Case in point: On Monday, Obama “warned” the Supreme Court against judicial activism, saying that overturning his health law “would be an unprecedented, extraordinary step of overturning a law that was passed by a strong majority of a democratically elected Congress.” But every law that has ever been struck down has had the majority support of the legislature (a constitutional requirement). Thus the Court’s striking down Obamacare could not possibly be “unprecedented” or “extraordinary.”

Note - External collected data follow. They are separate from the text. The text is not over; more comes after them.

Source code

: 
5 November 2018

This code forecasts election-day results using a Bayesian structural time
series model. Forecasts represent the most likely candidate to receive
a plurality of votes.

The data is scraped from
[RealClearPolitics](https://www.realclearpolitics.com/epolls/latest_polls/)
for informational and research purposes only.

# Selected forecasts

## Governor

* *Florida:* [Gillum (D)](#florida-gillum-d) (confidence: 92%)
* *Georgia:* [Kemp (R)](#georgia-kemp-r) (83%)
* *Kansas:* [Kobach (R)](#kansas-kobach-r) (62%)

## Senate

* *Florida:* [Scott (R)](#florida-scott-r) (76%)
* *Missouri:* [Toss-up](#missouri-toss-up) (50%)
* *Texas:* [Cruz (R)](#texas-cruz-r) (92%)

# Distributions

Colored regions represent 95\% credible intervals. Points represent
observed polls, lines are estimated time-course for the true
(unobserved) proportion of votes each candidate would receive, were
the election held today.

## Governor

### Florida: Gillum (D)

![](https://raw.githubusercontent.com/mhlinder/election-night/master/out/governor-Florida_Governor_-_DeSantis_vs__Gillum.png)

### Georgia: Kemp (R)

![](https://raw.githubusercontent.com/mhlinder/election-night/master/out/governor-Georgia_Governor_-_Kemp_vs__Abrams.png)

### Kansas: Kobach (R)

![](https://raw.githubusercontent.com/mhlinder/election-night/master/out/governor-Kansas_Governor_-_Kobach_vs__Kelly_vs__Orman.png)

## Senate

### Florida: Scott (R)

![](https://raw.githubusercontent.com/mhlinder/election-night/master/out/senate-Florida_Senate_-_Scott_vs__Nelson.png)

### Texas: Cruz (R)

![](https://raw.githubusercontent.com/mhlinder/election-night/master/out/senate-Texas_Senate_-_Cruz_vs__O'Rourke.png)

Obama then claimed that striking down Obamacare would be “a good example” of judicial activism since it would mean that “an unelected group of people would somehow overturn a duly constituted and passed law.” It is certainly a relief to see Obama concerned about the power of unelected officials—if only he would turn his attention to the vastly power delegated to unelected bureaucrats in executive agencies—but in this case, Supreme Court justices are supposed to be unelected in order to provide a check against the popular branches. If anything, concern for congressional will should lead the Court to strike down the entirety of Obamacare. Justice Kennedy, for example, suggested that the Court would show more judicial restraint by throwing out the entire law rather than having the justices choose which particular parts of the law could stay without the mandate.

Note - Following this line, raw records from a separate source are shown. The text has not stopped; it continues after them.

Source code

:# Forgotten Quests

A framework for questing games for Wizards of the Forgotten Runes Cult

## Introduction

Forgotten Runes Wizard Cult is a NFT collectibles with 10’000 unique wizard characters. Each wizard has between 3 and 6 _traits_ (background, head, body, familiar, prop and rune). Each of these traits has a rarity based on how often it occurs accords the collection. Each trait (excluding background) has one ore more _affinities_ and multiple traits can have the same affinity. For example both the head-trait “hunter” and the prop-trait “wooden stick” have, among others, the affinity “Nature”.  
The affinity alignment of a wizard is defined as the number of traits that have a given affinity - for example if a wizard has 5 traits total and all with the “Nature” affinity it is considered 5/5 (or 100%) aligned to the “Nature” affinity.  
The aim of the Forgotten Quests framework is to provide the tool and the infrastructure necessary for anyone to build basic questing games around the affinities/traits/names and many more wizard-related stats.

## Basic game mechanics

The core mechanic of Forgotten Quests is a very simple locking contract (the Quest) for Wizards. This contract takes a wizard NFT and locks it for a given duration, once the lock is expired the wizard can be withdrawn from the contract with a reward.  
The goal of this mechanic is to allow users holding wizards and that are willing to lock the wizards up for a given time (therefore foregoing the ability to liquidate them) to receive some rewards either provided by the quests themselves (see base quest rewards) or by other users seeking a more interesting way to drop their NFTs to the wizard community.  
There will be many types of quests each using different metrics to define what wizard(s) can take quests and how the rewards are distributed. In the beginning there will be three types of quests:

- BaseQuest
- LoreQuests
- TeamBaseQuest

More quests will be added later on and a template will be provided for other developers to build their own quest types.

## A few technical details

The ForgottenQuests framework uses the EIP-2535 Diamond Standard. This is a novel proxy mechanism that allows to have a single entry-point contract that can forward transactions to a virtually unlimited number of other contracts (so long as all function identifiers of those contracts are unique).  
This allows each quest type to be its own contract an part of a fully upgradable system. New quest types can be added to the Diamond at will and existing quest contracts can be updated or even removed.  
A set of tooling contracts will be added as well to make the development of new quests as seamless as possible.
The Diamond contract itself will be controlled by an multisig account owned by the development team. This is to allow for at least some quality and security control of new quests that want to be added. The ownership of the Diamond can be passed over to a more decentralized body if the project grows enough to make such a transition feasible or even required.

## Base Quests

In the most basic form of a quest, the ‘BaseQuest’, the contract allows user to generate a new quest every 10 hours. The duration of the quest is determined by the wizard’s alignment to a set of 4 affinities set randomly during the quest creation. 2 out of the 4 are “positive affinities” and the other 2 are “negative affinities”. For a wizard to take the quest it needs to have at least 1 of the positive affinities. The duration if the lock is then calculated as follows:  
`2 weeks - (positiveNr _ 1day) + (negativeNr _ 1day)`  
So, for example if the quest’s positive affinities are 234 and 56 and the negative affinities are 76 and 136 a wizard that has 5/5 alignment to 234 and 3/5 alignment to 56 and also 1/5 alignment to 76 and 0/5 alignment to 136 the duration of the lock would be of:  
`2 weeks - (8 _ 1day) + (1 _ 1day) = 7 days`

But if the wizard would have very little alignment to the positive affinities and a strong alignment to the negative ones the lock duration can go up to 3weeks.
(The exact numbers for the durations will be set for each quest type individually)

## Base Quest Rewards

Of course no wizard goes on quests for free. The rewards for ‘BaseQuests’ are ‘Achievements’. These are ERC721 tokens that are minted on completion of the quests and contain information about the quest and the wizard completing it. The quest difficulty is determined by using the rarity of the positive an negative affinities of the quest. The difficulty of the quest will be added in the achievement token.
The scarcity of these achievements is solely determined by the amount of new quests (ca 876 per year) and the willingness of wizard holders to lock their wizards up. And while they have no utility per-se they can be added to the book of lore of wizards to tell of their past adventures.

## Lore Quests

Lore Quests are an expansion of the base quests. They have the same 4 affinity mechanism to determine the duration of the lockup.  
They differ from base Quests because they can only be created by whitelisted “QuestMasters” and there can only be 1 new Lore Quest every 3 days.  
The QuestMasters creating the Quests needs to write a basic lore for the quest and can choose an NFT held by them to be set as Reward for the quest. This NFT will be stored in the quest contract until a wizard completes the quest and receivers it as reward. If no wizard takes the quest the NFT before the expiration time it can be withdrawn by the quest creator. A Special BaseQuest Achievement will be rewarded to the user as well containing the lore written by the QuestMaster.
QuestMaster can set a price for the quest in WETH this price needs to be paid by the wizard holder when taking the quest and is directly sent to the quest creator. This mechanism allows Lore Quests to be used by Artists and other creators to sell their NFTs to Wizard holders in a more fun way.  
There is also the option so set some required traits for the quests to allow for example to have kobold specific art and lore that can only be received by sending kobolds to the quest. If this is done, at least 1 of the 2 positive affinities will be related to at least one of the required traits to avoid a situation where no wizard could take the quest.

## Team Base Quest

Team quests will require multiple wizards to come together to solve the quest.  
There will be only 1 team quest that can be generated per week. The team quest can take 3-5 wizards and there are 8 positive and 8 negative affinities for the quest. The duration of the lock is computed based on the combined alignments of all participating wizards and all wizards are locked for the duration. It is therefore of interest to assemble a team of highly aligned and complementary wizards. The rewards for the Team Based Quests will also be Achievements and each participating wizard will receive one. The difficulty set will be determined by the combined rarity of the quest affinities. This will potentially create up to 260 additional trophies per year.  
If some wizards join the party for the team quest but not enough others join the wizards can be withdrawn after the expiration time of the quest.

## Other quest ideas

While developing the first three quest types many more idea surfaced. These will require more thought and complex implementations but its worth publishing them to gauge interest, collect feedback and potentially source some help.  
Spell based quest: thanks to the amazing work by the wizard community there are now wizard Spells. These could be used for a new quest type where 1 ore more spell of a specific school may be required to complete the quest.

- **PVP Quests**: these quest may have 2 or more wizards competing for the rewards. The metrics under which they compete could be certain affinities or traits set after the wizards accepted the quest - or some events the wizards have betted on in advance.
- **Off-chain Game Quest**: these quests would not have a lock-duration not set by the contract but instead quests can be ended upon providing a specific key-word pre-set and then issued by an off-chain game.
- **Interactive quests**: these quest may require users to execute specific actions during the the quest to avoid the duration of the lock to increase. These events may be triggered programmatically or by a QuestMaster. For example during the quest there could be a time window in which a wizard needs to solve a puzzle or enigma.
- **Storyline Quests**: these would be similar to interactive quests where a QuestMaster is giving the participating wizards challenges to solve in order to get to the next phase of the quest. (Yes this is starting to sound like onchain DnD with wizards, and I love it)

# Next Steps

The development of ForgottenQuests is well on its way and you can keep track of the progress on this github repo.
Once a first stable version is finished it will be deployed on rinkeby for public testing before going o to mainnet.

Obama’s claim that Obamacare is sacrosanct because it is a “duly constituted and passed law” reveals further fuzziness of logic. That a law was passed in a constitutional manner in no way ensure that it is constitutional. Congress and the President could, for example, follow the constitutional process to a “t” when passing a law prohibiting the publication of newspapers, but it would still be unconstitutional.
Ironically, if Obama actually believed his arguments, he would have to oppose many of the left’s favorite cases, such as Roe v Wade, which struck down democratically and properly enacted laws.
Ultimately, there are only two standards on which one can base judicial decisions: the Constitution itself or politics. If evolving political trends is the standard by which cases are decided, then justices are free to appeal to whatever spurious doctrines (constitutional “penumbras,” anyone?) further their cause, and liberals cannot complain when conservatives win the day.
But, of course, politics was never meant to be the guiding judicial principle. Rather, judges are supposed to make decisions based on a proper understanding of the meaning of the Constitution’s text as it was written and publicly understood at the time of ratification—a method commonly referred to as originalism. Judges are activist only if (but also whenever) they make decisions not based on the text of the Constitution.